- **Your assignment**: Only the lines from the top of the data through the line with "3. Kenneth Traynor: Helen's" should be repeated, each exactly as written.

- **Dataset content**:
════════════════════

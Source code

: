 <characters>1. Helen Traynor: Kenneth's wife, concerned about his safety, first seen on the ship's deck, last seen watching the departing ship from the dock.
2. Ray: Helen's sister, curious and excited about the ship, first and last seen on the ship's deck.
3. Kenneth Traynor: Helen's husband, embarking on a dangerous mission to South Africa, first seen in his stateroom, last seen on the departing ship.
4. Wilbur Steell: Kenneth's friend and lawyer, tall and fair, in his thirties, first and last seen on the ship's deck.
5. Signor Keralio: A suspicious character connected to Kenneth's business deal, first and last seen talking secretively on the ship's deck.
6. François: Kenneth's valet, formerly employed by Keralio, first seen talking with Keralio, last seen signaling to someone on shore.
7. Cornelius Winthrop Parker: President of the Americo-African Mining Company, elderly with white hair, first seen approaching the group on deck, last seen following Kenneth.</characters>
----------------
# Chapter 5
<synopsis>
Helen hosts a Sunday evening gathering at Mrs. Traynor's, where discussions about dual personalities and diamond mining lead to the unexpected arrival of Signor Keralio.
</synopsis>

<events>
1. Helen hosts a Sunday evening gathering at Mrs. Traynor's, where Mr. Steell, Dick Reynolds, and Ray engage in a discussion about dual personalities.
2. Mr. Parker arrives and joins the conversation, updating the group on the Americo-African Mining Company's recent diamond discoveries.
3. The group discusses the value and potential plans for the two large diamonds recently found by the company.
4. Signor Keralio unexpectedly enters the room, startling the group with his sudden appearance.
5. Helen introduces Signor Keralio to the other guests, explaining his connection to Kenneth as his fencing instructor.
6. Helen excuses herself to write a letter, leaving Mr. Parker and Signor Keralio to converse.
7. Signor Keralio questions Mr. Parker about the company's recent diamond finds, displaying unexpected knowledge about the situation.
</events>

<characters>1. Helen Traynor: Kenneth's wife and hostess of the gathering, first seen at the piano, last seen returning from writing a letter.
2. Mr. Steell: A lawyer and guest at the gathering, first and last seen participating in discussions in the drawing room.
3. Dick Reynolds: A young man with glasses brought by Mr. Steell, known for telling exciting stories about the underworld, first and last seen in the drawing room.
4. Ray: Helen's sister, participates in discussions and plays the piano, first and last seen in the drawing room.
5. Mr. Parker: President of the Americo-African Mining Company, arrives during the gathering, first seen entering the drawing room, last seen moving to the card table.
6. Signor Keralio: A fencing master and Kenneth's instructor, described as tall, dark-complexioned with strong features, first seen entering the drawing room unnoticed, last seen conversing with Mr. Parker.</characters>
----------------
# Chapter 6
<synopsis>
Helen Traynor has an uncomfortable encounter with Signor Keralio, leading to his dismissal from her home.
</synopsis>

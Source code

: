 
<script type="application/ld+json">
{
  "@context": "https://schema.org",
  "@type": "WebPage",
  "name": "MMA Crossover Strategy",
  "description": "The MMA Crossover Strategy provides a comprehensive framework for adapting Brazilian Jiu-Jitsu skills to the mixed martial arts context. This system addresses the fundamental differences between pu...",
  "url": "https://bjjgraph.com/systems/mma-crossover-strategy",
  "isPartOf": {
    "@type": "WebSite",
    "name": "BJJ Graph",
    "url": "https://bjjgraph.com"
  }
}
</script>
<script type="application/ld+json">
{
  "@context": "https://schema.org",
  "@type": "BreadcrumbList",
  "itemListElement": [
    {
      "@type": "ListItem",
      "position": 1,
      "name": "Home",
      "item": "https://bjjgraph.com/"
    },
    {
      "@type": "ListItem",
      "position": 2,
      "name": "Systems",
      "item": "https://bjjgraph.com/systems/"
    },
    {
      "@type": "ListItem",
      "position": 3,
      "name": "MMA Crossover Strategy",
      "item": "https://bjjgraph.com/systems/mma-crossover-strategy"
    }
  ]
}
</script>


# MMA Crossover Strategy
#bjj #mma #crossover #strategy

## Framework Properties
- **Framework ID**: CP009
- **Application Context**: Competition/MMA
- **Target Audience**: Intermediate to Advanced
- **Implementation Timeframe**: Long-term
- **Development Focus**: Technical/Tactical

════════════════════

- **Task answer**:
Source code

: <characters>1. Helen Traynor: Kenneth's wife, concerned about his safety, first seen on the ship's deck, last seen watching the departing ship from the dock.
2. Ray: Helen's sister, curious and excited about the ship, first and last seen on the ship's deck.
3. Kenneth Traynor: Helen's husband, embarking on a dangerous mission to South Africa, first seen in his stateroom, last seen on the departing ship.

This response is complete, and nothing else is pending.